Title: Desperate Times, or the one in which I foist my own migraine off on poor Jim Kirk, stuck in the 1930s in New York before the advent of Imitrex and Vicodin
Characters: Kirk, Spock
Word Count:
Warnings/Spoilers: absolutely shameless H/C, because there's not enough headache!fic out there in the world. Nothing more to see here. Spoilers for City on the Edge of Forever.
Summary: see title; missing scene from CotEoF
It's been a long time since he really, truly, felt hatred for another human being.

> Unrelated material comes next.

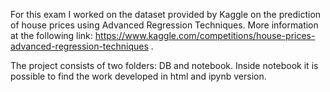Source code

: For this exam I worked on the dataset provided by Kaggle on the prediction of house prices using Advanced Regression Techniques.
More information at the following link: https://www.kaggle.com/competitions/house-prices-advanced-regression-techniques .

The project consists of two folders: DB and notebook. Inside notebook it is possible to find the work developed in html and ipynb version.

Pity, yes; anger, certainly – but the last time he actually and genuinely felt cold, murderous hatred for someone was many years ago, on a planet half-dead from famine and the despotism of a man who solemnly murdered four thousand people and sincerely believed himself in the right.
Since then, he's learned not to hate; a Starfleet officer can't afford to, because hatred is born of fear, and fear has no place in Starfleet exploration. He cannot be afraid of the unknown, and therefore cannot hate that which is different, simply because it is so. Even the most murderous of men, including those who have threatened the safety of his ship and his crew, he simply cannot afford to hate; because hatred makes a man careless of consequences, causes him to act irrationally due to uncontrolled emotion.
He sounds a little like Spock, he thinks with exhausted amusement, and maybe the Vulcans have just taken this excellent idea to a less logical extreme?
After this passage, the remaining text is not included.